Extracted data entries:
——

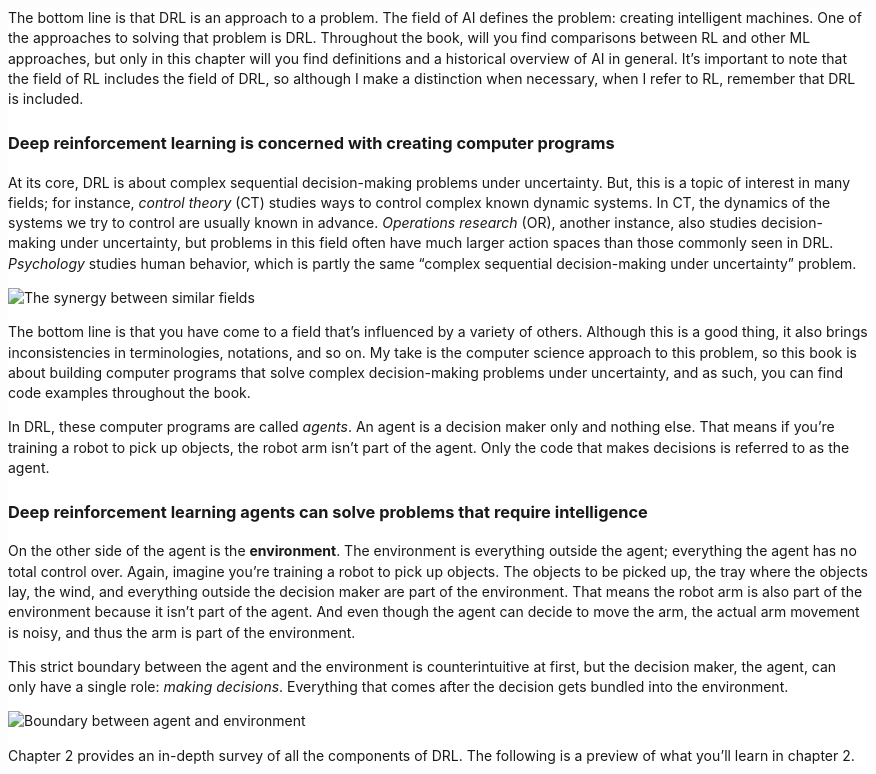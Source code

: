 The bottom line is that DRL is an approach to a problem. The field of AI defines the problem: creating intelligent machines. One of the approaches to solving that problem is DRL. Throughout the book, will you find comparisons between RL and other ML approaches, but only in this chapter will you find definitions and a historical overview of AI in general. It’s important to note that the field of RL includes the field of DRL, so although I make a distinction when necessary, when I refer to RL, remember that DRL is included.

### Deep reinforcement learning is concerned with creating computer programs

At its core, DRL is about complex sequential decision-making problems under uncertainty. But, this is a topic of interest in many fields; for instance, *control theory* (CT[](/book/grokking-deep-reinforcement-learning/chapter-1/)) studies ways to control complex known dynamic systems. In CT, the dynamics of the systems we try to control are usually known in advance. *Operations research* (OR[](/book/grokking-deep-reinforcement-learning/chapter-1/)), another instance, also studies decision-making under uncertainty, but problems in this field often have much larger action spaces than those commonly seen in DRL. *Psychology[](/book/grokking-deep-reinforcement-learning/chapter-1/)* studies human behavior, which is partly the same “complex sequential decision-making under uncertainty” problem.

![The synergy between similar fields](https://drek4537l1klr.cloudfront.net/morales/Figures/01_04.png)

The bottom line is that you have come to a field that’s influenced by a variety of others. Although this is a good thing, it also brings inconsistencies in terminologies, notations, and so on. My take is the computer science approach to this problem, so this book is about building computer programs that solve complex decision-making problems under uncertainty, and as such, you can find code examples throughout the book.

In DRL, these computer programs are called *agents[](/book/grokking-deep-reinforcement-learning/chapter-1/)*. An agent is a decision maker only and nothing else. That means if you’re training a robot to pick up objects, the robot arm isn’t part of the agent. Only the code that makes decisions is referred to as the agent.

### Deep reinforcement learning agents can solve problems that require intelligence

On the other side of the agent is the **environment**[](/book/grokking-deep-reinforcement-learning/chapter-1/). The environment is everything outside the agent; everything the agent has no total control over. Again, imagine you’re training a robot to pick up objects. The objects to be picked up, the tray where the objects lay, the wind, and everything outside the decision maker are part of the environment. That means the robot arm is also part of the environment because it isn’t part of the agent. And even though the agent can decide to move the arm, the actual arm movement is noisy, and thus the arm is part of the environment.

This strict boundary between the agent[](/book/grokking-deep-reinforcement-learning/chapter-1/)[](/book/grokking-deep-reinforcement-learning/chapter-1/) and the environment is counterintuitive at first, but the decision maker, the agent, can only have a single role: *making decisions*. Everything that comes after the decision gets bundled into the environment.

![Boundary between agent and environment](https://drek4537l1klr.cloudfront.net/morales/Figures/01_05.png)

Chapter 2 provides an in-depth survey of all the components of DRL. The following is a preview of what you’ll learn in chapter 2.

——

*WORK TASK:* Word for word, restate the lines above from the first through the one that contains "### Deep reinforcement learning is", and exclude all pictures.

*ANSWER TO THIS PROBLEM:*
Source code

: The bottom line is that DRL is an approach to a problem. The field of AI defines the problem: creating intelligent machines. One of the approaches to solving that problem is DRL. Throughout the book, will you find comparisons between RL and other ML approaches, but only in this chapter will you find definitions and a historical overview of AI in general. It’s important to note that the field of RL includes the field of DRL, so although I make a distinction when necessary, when I refer to RL, remember that DRL is included.

### Deep reinforcement learning is concerned with creating computer programs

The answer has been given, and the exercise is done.